__WHAT IS EXPECTED__
Your response should be an exact reproduction of the data below, beginning at the line containing "<!-- BEGIN WEIBO -->" and ending with the final line.

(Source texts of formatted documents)
____________________

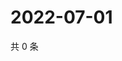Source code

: # 2022-07-01

共 0 条

<!-- BEGIN WEIBO -->
<!-- 最后更新时间 Fri Jul 01 2022 22:01:36 GMT+0800 (China Standard Time) -->

<!-- END WEIBO -->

____________________

__EXERCISE RESPONSE__
<!-- BEGIN WEIBO -->
<!-- 最后更新时间 Fri Jul 01 2022 22:01:36 GMT+0800 (China Standard Time) -->

<!-- END WEIBO -->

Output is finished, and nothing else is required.